WHAT IS EXPECTED =>
Search the records for the string "distribution", and show each line where it appears.

Data items:

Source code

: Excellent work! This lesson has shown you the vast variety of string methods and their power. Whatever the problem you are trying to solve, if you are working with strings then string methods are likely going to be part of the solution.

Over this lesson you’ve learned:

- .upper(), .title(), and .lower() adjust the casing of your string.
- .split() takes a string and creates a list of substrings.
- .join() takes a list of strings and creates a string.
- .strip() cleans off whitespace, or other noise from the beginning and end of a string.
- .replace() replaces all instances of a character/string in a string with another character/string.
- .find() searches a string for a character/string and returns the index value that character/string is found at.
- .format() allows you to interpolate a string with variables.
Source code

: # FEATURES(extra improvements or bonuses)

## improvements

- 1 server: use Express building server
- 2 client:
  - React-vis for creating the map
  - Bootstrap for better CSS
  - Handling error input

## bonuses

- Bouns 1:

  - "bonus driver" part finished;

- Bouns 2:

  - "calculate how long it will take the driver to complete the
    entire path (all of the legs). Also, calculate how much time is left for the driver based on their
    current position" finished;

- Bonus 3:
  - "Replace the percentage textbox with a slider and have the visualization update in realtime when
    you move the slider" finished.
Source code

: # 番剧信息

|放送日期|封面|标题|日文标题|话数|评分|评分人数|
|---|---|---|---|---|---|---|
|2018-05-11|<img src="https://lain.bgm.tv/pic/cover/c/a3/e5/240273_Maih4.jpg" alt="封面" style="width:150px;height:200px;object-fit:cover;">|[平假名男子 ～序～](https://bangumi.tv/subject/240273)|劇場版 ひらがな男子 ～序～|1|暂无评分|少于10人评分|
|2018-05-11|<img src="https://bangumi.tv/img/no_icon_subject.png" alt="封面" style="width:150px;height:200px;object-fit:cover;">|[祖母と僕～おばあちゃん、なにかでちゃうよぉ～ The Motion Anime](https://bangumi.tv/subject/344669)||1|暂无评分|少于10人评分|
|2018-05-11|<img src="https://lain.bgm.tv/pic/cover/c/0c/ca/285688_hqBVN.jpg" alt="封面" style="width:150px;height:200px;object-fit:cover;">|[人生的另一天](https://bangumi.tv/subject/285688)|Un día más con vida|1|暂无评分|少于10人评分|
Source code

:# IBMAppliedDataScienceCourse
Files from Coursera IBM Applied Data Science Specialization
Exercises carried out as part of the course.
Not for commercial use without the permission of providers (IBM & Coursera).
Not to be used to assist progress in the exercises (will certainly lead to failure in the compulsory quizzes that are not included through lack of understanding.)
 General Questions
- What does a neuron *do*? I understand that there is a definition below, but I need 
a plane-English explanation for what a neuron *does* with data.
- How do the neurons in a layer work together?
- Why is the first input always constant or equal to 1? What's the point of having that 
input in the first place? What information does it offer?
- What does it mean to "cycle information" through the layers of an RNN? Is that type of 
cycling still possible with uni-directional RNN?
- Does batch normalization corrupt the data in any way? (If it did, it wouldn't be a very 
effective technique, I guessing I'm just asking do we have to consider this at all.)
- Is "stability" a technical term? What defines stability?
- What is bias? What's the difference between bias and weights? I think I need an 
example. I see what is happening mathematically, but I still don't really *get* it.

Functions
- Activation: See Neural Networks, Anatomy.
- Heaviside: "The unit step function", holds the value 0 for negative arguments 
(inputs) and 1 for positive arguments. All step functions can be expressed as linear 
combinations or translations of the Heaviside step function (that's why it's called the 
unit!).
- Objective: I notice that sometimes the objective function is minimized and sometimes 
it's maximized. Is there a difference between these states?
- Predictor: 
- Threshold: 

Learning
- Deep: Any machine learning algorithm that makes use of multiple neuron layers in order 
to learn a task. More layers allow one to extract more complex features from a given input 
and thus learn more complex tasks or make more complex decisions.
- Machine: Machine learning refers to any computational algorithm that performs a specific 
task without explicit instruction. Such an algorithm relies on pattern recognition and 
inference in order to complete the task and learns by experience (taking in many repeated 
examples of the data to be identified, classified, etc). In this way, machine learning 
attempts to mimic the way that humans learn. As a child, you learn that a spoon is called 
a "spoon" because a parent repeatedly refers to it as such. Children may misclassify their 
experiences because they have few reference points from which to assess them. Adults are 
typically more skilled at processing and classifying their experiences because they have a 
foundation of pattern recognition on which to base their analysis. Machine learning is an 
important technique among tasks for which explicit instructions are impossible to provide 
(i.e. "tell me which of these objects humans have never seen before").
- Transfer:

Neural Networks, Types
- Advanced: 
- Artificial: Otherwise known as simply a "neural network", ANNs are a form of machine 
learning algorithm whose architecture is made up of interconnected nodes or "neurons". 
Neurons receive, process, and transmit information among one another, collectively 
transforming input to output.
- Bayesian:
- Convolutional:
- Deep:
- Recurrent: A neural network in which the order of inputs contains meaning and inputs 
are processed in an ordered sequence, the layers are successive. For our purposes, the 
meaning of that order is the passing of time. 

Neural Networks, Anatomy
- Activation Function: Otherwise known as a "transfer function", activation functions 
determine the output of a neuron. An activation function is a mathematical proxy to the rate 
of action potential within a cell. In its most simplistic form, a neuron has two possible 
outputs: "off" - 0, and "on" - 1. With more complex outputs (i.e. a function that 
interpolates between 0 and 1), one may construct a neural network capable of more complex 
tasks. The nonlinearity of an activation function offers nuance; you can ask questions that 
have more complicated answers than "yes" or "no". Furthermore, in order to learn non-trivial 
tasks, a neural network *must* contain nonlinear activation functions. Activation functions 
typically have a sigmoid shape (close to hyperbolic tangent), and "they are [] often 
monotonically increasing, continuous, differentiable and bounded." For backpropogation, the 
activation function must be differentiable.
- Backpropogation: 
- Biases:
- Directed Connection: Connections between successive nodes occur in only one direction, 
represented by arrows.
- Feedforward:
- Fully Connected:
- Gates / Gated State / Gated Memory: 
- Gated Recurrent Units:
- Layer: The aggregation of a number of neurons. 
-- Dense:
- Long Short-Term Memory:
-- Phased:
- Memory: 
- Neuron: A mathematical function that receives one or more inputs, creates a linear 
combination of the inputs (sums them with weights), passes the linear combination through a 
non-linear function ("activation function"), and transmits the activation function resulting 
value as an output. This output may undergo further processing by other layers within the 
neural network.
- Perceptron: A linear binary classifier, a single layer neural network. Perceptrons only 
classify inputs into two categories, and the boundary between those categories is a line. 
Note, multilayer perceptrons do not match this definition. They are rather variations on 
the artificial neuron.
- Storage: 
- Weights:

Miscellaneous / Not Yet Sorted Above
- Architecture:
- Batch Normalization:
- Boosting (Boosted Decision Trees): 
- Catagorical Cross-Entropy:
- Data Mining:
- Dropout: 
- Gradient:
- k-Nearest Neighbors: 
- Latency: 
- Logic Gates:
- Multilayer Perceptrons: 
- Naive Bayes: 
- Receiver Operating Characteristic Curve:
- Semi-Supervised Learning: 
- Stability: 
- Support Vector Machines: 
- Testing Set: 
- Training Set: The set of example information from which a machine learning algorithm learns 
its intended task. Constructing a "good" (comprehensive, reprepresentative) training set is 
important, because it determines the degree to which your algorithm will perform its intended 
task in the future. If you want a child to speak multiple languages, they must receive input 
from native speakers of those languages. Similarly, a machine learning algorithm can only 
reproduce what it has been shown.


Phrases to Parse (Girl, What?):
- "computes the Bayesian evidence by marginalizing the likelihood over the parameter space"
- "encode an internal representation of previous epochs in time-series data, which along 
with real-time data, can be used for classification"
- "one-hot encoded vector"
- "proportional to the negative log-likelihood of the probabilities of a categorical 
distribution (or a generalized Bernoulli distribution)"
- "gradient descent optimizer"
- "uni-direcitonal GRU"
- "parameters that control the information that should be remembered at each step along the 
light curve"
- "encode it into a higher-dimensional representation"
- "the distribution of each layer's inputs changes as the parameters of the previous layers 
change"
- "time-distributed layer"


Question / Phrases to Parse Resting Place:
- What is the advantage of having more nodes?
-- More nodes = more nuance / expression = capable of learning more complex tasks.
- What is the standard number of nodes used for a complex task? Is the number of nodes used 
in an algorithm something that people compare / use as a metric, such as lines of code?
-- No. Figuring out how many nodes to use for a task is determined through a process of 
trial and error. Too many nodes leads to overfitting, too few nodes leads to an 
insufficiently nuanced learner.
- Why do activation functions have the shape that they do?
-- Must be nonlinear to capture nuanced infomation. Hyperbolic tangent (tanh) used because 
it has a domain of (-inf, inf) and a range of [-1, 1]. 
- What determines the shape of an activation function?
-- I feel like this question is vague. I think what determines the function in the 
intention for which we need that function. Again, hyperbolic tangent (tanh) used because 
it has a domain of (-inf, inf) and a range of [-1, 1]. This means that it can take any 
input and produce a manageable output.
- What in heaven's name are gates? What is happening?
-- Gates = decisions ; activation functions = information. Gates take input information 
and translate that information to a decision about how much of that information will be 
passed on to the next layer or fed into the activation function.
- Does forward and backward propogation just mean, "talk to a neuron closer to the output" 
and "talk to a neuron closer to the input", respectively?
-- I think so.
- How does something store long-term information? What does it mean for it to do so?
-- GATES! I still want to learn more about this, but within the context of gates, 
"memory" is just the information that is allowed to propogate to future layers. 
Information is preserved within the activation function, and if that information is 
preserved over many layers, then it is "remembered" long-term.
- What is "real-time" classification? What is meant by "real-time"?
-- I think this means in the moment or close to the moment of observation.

YOUR RESPONSE =>
distribution (or a generalized Bernoulli distribution)"
- "the distribution of each layer's inputs changes as the parameters of the previous layers 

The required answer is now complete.